Saturday, September 17, 2011

Food Quest! Getting Greeky Part 1

Adventuring around the world can leave one with one heck of an appetite. Lucky for us, we're in the land of amazing food =D Greece is home to a wide variety of mouth-foaming deliciousness. Tastes for every type: veggies lovers, meat munchers, and sweet-tooth seekers all find solace in the mainland (and island) cuisine. Each region prides itself on a variety of different, unique dishes. However, the larger more metropolitan areas have their fair share of similarities with other western cuisines.

Warning! The following foods were ordered, devoured, and processed by Christina and Roland. For example:

We got this scrumptious dish at a local restaurant for lunch. Pasta dish are originally from Italian cuisine, but they found their way across the narrow sea to our plates. It's not unusual for Greekies to dine on pasta. However, more traditional Greek cooking isn't heavy on this stringy delight.
Chicken salad w/ tomatoes, cucumbers, feta cheese, peppers, and light ceasar dressing

This delicious chicken salad is just another great example of Greek-Western fusion. You’re probably not moved at the sight or thought of it…. After all, it’s just a salad. Interestingly enough, Greekies don’t normally eat their greens in this manner. Most traditional Greek cuisine comes from the simple peasant foods that farmers eat on the daily.  A traditional Greek salad (called Xoriatikisalata [pronounced Hori-ah-t-key-sa-lata]) consists of a basic group of core home-grown vegies grown in the Greek countryside: tomatoes, onions, green peppers and cucumbers. Sometimes you’ll even find a handful of olives. It’s garnished with oregano, salt, and pepper; then topped off with chunks of feta cheese and a little bit of olive oil.  Soooo simple, yet soooo good =D

Tzatziki yogurt dip w/ garlic and olive oil.
If you haven’t heard of this delectable, yogurty dip, you’re definitely living under a rock. Tzatziki is as identifiable with Greek culture as philosophy, democracy, and the acropolis. Designed in the same light as most simplistic Greeky dishes, tzatziki is made with a combination of conventional Greek yogurt, garlic, and cucumbers mixed with olive oil. The final product is a creamy, yet sweet blend of flavors which set of explosions of delight on your taste buds.

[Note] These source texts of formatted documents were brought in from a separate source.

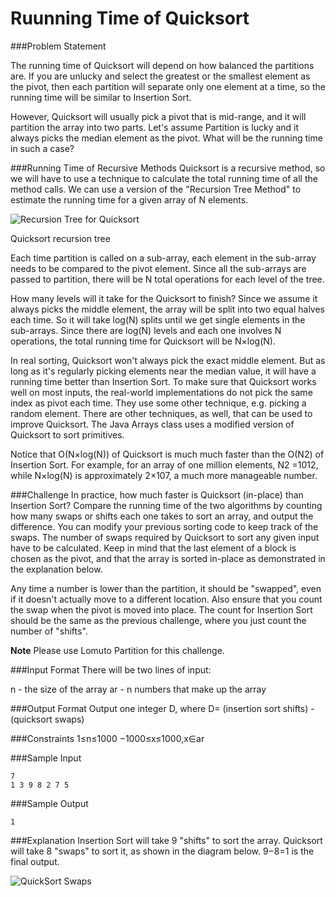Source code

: Ruunning Time of Quicksort
===========================

###Problem Statement

The running time of Quicksort will depend on how balanced the partitions are. If you are unlucky and select the greatest or the smallest element as the pivot, then each partition will separate only one element at a time, so the running time will be similar to Insertion Sort.

However, Quicksort will usually pick a pivot that is mid-range, and it will partition the array into two parts. Let's assume Partition is lucky and it always picks the median element as the pivot. What will be the running time in such a case?

###Running Time of Recursive Methods 
Quicksort is a recursive method, so we will have to use a technique to calculate the total running time of all the method calls. We can use a version of the "Recursion Tree Method" to estimate the running time for a given array of N elements.

![Recursion Tree for Quicksort](https://s3.amazonaws.com/hr-challenge-images/quick-sort/RecursionTree.png)

Quicksort recursion tree

Each time partition is called on a sub-array, each element in the sub-array needs to be compared to the pivot element. Since all the sub-arrays are passed to partition, there will be N total operations for each level of the tree.

How many levels will it take for the Quicksort to finish? Since we assume it always picks the middle element, the array will be split into two equal halves each time. So it will take log(N) splits until we get single elements in the sub-arrays. Since there are log(N) levels and each one involves N operations, the total running time for Quicksort will be N×log(N).

In real sorting, Quicksort won't always pick the exact middle element. But as long as it's regularly picking elements near the median value, it will have a running time better than Insertion Sort. To make sure that Quicksort works well on most inputs, the real-world implementations do not pick the same index as pivot each time. They use some other technique, e.g. picking a random element. There are other techniques, as well, that can be used to improve Quicksort. The Java Arrays class uses a modified version of Quicksort to sort primitives.

Notice that O(N×log(N)) of Quicksort is much much faster than the O(N2) of Insertion Sort. For example, for an array of one million elements, N2 =1012, while N×log(N) is approximately 2×107, a much more manageable number.

###Challenge 
In practice, how much faster is Quicksort (in-place) than Insertion Sort? Compare the running time of the two algorithms by counting how many swaps or shifts each one takes to sort an array, and output the difference. You can modify your previous sorting code to keep track of the swaps. The number of swaps required by Quicksort to sort any given input have to be calculated. Keep in mind that the last element of a block is chosen as the pivot, and that the array is sorted in-place as demonstrated in the explanation below.

Any time a number is lower than the partition, it should be "swapped", even if it doesn't actually move to a different location. Also ensure that you count the swap when the pivot is moved into place. The count for Insertion Sort should be the same as the previous challenge, where you just count the number of "shifts".

**Note** 
Please use Lomuto Partition for this challenge.

###Input Format 
There will be two lines of input:

n - the size of the array
ar - n numbers that make up the array

###Output Format 
Output one integer D, where D= (insertion sort shifts) - (quicksort swaps)

###Constraints 
1≤n≤1000 
−1000≤x≤1000,x∈ar

###Sample Input
```
7
1 3 9 8 2 7 5
```
###Sample Output
```
1
```
###Explanation 
Insertion Sort will take 9 "shifts" to sort the array. Quicksort will take 8 "swaps" to sort it, as shown in the diagram below. 9−8=1 is the final output.

![QuickSort Swaps](https://s3.amazonaws.com/hr-challenge-images/quick-sort/QuickSortInPlaceCount.png)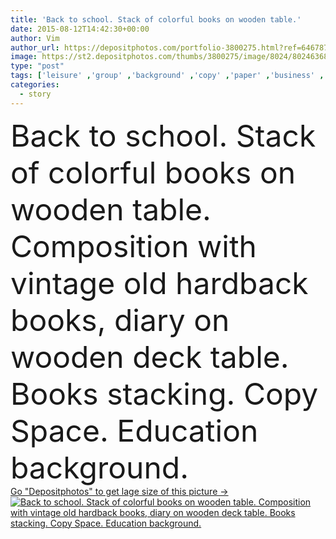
 ```yaml
---
title: 'Back to school. Stack of colorful books on wooden table.'
date: 2015-08-12T14:42:30+00:00
author: Vim
author_url: https://depositphotos.com/portfolio-3800275.html?ref=64678756
image: https://st2.depositphotos.com/thumbs/3800275/image/8024/80246368/api_thumb_450.jpg?forcejpeg=true
type: "post"
tags: ['leisure' ,'group' ,'background' ,'copy' ,'paper' ,'business' ,'growth' ,'stack' ,'back' ,'imagination' ,'office' ,'text' ,'school' ,'data' ,'law' ,'legal' ,'wisdom' ,'read' ,'information' ,'book' ,'education' ,'homework' ,'science' ,'hardcover' ,'learn' ,'library' ,'literature' ,'textbook' ,'certificate' ,'diploma' ,'page' ,'club' ,'study' ,'degree' ,'college' ,'university' ,'campus' ,'bookstore' ,'archive' ,'tale' ,'knowledge' ,'story' ,'bookmark' ,'dictionary' ,'teacher' ,'ad' ,'literacy' ,'covers' ,'novel' ,'publisher' ]
categories: 
  - story
---
```

<div aling="center">
            <font size="60"> Back to school. Stack of colorful books on wooden table. Composition with vintage old hardback books, diary on wooden deck table. Books stacking. Copy Space. Education background.</font>   
</div>
<div>
    <a href='https://st2.depositphotos.com/thumbs/3800275/image/8024/80246368/api_thumb_450.jpg?forcejpeg=true?ref=64678756' target=_blank > Go "Depositphotos" to get lage size of this picture ->
        <img href='https://st2.depositphotos.com/thumbs/3800275/image/8024/80246368/api_thumb_450.jpg?forcejpeg=true?ref=64678756' src='https://st2.depositphotos.com/3800275/8024/i/950/depositphotos_80246368-stock-photo-back-to-school-stack-of.jpg?forcejpeg=true' alt='Back to school. Stack of colorful books on wooden table. Composition with vintage old hardback books, diary on wooden deck table. Books stacking. Copy Space. Education background.' >
    </a>
</div>

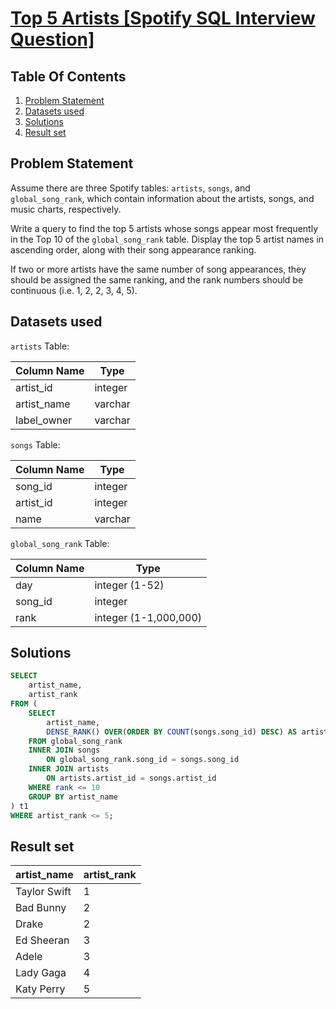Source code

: # [Top 5 Artists [Spotify SQL Interview Question]](https://datalemur.com/questions/top-fans-rank)

## Table Of Contents
1. [Problem Statement](#problem-statement)
2. [Datasets used](#datasets-used)
3. [Solutions](#solutions)
4. [Result set](#result-set)

## Problem Statement

Assume there are three Spotify tables: ```artists```, ```songs```, and ```global_song_rank```, which contain information about the artists, songs, and music charts, respectively.

Write a query to find the top 5 artists whose songs appear most frequently in the Top 10 of the ```global_song_rank``` table. Display the top 5 artist names in ascending order, along with their song appearance ranking.

If two or more artists have the same number of song appearances, they should be assigned the same ranking, and the rank numbers should be continuous (i.e. 1, 2, 2, 3, 4, 5).

## Datasets used

```artists``` Table:

|  Column Name  | Type          |
| ------------- | ------------- |
| artist_id	| integer |
| artist_name |	varchar |
| label_owner |	varchar |

```songs``` Table:

| Column Name | Type |
| ----------- | ---- |
| song_id |	integer |
| artist_id | 	integer |
| name |	varchar |

```global_song_rank``` Table:

| Column Name | Type |
| ----------- | ---- |
| day |	integer (1-52) |
| song_id |	integer |
| rank |	integer (1-1,000,000) |


## Solutions

```sql
SELECT
    artist_name,
    artist_rank
FROM (
    SELECT
        artist_name,
        DENSE_RANK() OVER(ORDER BY COUNT(songs.song_id) DESC) AS artist_rank
    FROM global_song_rank
    INNER JOIN songs
        ON global_song_rank.song_id = songs.song_id
    INNER JOIN artists
        ON artists.artist_id = songs.artist_id
    WHERE rank <= 10
    GROUP BY artist_name
) t1
WHERE artist_rank <= 5;
```

## Result set

| artist_name | artist_rank |
| ----------- | ----------- |
| Taylor Swift |	1 |
| Bad Bunny |	2 |
| Drake |	2 |
| Ed Sheeran |	3 |
| Adele |	3 |
| Lady Gaga |	4 |
| Katy Perry |	5 |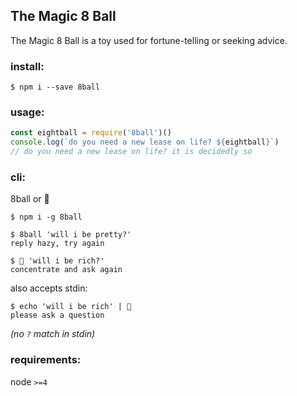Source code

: ## The Magic 8 Ball

The Magic 8 Ball is a toy used for fortune-telling or seeking advice.

### install:
```
$ npm i --save 8ball
```

### usage:

```js
const eightball = require('8ball')()
console.log(`do you need a new lease on life? ${eightball}`)
// do you need a new lease on life? it is decidedly so
```

### cli:
8ball or 🎱
```
$ npm i -g 8ball
```
```
$ 8ball 'will i be pretty?'
reply hazy, try again
```
```
$ 🎱 'will i be rich?'
concentrate and ask again
```
also accepts stdin:
```shell
$ echo 'will i be rich' | 🎱
please ask a question
```
_(no `?` match in stdin)_

### requirements:

node `>=4`
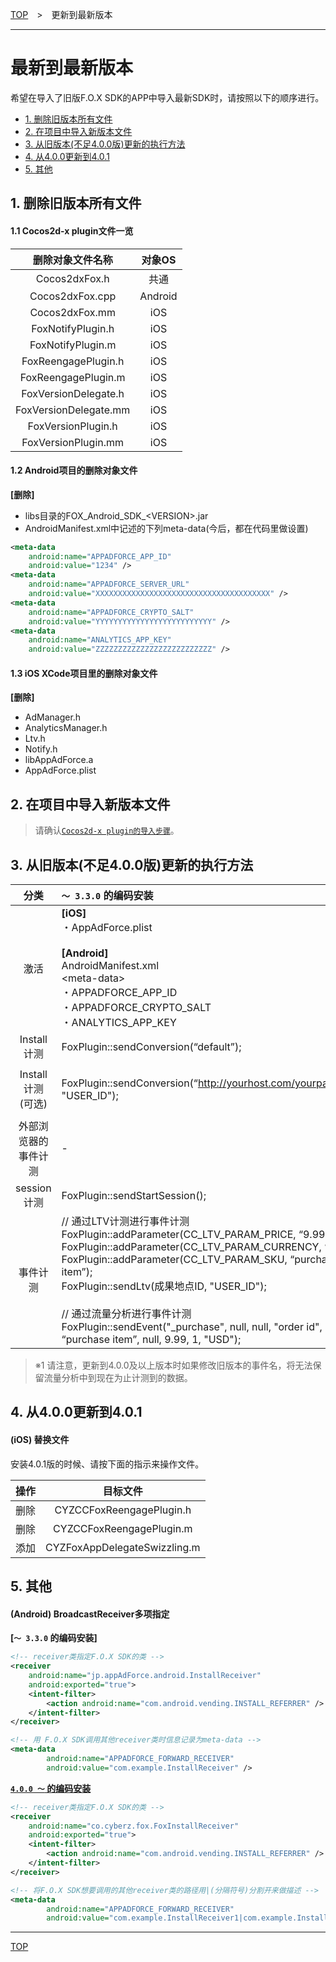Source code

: [TOP](../../README.md)　>　更新到最新版本

---

# 最新到最新版本

希望在导入了旧版F.O.X SDK的APP中导入最新SDK时，请按照以下的顺序进行。

* [1. 删除旧版本所有文件](#remove_regacy)
* [2. 在项目中导入新版本文件](#install)
* [3. 从旧版本(不足4.0.0版)更新的执行方法](#update_implement)
* [4. 从4.0.0更新到4.0.1](#update_410)
* [5. 其他](#other)

<div id="remove_regacy"></div>

## 1. 删除旧版本所有文件

#### 1.1 Cocos2d-x plugin文件一览

|删除对象文件名称|对象OS|
|:---:|:---:|
|Cocos2dxFox.h|共通|
|Cocos2dxFox.cpp|Android|
|Cocos2dxFox.mm|iOS|
|FoxNotifyPlugin.h|iOS|
|FoxNotifyPlugin.m|iOS|
|FoxReengagePlugin.h|iOS|
|FoxReengagePlugin.m|iOS|
|FoxVersionDelegate.h|iOS|
|FoxVersionDelegate.mm|iOS|
|FoxVersionPlugin.h|iOS|
|FoxVersionPlugin.mm|iOS|

#### 1.2 Android项目的删除对象文件

**[删除]**

* libs目录的FOX_Android_SDK_&lt;VERSION&gt;.jar
* AndroidManifest.xml中记述的下列meta-data(今后，都在代码里做设置)

```xml
<meta-data
    android:name="APPADFORCE_APP_ID"
    android:value="1234" />
<meta-data
    android:name="APPADFORCE_SERVER_URL"
    android:value="XXXXXXXXXXXXXXXXXXXXXXXXXXXXXXXXXXXXXXX" />
<meta-data
    android:name="APPADFORCE_CRYPTO_SALT"
    android:value="YYYYYYYYYYYYYYYYYYYYYYYYYY" />
<meta-data
    android:name="ANALYTICS_APP_KEY"
    android:value="ZZZZZZZZZZZZZZZZZZZZZZZZZZ" />
```

#### 1.3 iOS XCode项目里的删除对象文件

**[删除]**

* AdManager.h
* AnalyticsManager.h
* Ltv.h
* Notify.h
* libAppAdForce.a
* AppAdForce.plist

<div id="install"></div>

## 2. 在项目中导入新版本文件

> 请确认[`Cocos2d-x plugin的导入步骤`](../integration/README.md)。

<div id="update_implement"></div>

## 3. 从旧版本(不足4.0.0版)更新的执行方法

|分类|`〜 3.3.0` 的编码安装|`4.0.0 〜` 的编码安装|
|:---:|:---|:---|
|激活|**[iOS]**<br>・AppAdForce.plist<br><br>**[Android]**<br>AndroidManifest.xml<br>&lt;meta-data&gt;<br>・APPADFORCE_APP_ID<br>・APPADFORCE_CRYPTO_SALT<br>・ANALYTICS_APP_KEY|CYZCCFoxConfig config;<br>config.appId_android = 发行的APP ID;<br>config.salt_android = "发行的APP_SALT";<br>	config.appKey_android = "发行的APP_KEY";<br>CYZCCFox::init(config);|
|Install计测|FoxPlugin::sendConversion(“default”);|CYZCCFox::trackInstall();|
|Install计测<br>(可选)|FoxPlugin::sendConversion(“http://yourhost.com/yourpage.html”, "USER_ID");|CYZCCFoxTrackOption option;<br>option.redirectUrl = "http://yoursite.com";<br>option.buid = "USER_ID";<br>CYZCCFox::trackInstall(option);|
|外部浏览器的事件计测|-|char* externalUrl = (char*)"http://yoursite.com/tagpage";<br>CYZCCFox::trackEventByBrowser(externalUrl);|
|session计测|FoxPlugin::sendStartSession();|CYZCCFox::trackSession();|
|事件计测|// 通过LTV计测进行事件计测<br>FoxPlugin::addParameter(CC_LTV_PARAM_PRICE, “9.99”);<br>FoxPlugin::addParameter(CC_LTV_PARAM_CURRENCY, “USD”);<br>FoxPlugin::addParameter(CC_LTV_PARAM_SKU, “purchase item”);<br>FoxPlugin::sendLtv(成果地点ID, "USER_ID");<br><br>// 通过流量分析进行事件计测<br>FoxPlugin::sendEvent("_purchase", null, null, "order id", “purchase item”, null, 9.99, 1, "USD");|int ltvId = 成果地点ID;<br>const char* eventName = "_purchase";<br>CYZCCFoxEvent* e = new CYZCCFoxEvent(eventName, ltvId);<br>e->buid = "USER_ID";<br>e->sku = "purchase item";<br>e->price = 9.99;<br>e->currency = "USD";<br>e->orderId = "order id"<br>CYZCCFox::trackEvent(e);|

> ※1 请注意，更新到4.0.0及以上版本时如果修改旧版本的事件名，将无法保留流量分析中到现在为止计测到的数据。

## 4. 从4.0.0更新到4.0.1

#### (iOS) 替换文件

安装4.0.1版的时候、请按下面的指示来操作文件。

|操作|目标文件|
|:---:|:---:|
|删除|CYZCCFoxReengagePlugin.h|
|删除|CYZCCFoxReengagePlugin.m|
|添加|CYZFoxAppDelegateSwizzling.m|

<div id="other"></div>

## 5. 其他

#### (Android) BroadcastReceiver多项指定

**[`〜 3.3.0` 的编码安装]**

```xml
<!-- receiver类指定F.O.X SDK的类 -->
<receiver
    android:name="jp.appAdForce.android.InstallReceiver"
    android:exported="true">
    <intent-filter>
        <action android:name="com.android.vending.INSTALL_REFERRER" />
    </intent-filter>
</receiver>

<!-- 用 F.O.X SDK调用其他receiver类时信息记录为meta-data -->
<meta-data
        android:name="APPADFORCE_FORWARD_RECEIVER"
        android:value="com.example.InstallReceiver" />
```

**[`4.0.0 〜` 的编码安装](../integration/android/install_referrer/README.md)**

```xml
<!-- receiver类指定F.O.X SDK的类 -->
<receiver
    android:name="co.cyberz.fox.FoxInstallReceiver"
    android:exported="true">
    <intent-filter>
        <action android:name="com.android.vending.INSTALL_REFERRER" />
    </intent-filter>
</receiver>

<!-- 将F.O.X SDK想要调用的其他receiver类的路径用|(分隔符号)分割开来做描述 -->
<meta-data
        android:name="APPADFORCE_FORWARD_RECEIVER"
        android:value="com.example.InstallReceiver1|com.example.InstallReceiver2|com.example.InstallReceiver3" />
```

---
[TOP](../../README.md)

Gyro – Souvlaki (lamb meat) w/ tomatoes, red onions, lettuce, and French fries on a pita.
Hungry and in a rush? There’s no better way to fill up your belly without hurting your wallet than a Greeky gyro. Athens is littered with these gyro stands the same way New York City has Hot-Dog carts. On average, it takes less than 2 minutes for you to walk up, select a meat (lamb, beef, pork, or chicken), and stroll away with a handful of awesomeness. Now that’s what I call “fast food.” For the budget sensitive consumer, this is definitely the food of choice. A typical gyro will only cost you anywhere between 2 and 4 Euros (depending where you go). That’s less than $5 American for a hearty meal; making the Greeky gyro the king of cheap eats.   

Baklava – Crunchy dough, nuts, and honey baked into luscious pastry.
The street name for it varies from a bak, lava, bakjob or b-job (for short)… This Greeky classic stands atop the list of most popular desserts. The combination of sweet honey with salty walnuts blend to make a heavenly delight that will likely thrust you into a sugar induced coma. No worries, you’ll snap out of it as soon as you realize that there’s still more on your plate. Addiction is a tough to fight, with baklava, you’ll give in to temptation with relative ease every time.

Hope you enjoyed reading it as much as we enjoyed eating it!
Stay tuned for more eats ;)     

1 comment:

  1. oh my GOD I am starving now!! I just called Corfu as you have inspired me (and it's the only place that will deliver right now). I know it doesn't compare to what you're eating but it'll have to do. Keep up the posts and enjoying the good life!

    ps very informative on the food descriptions!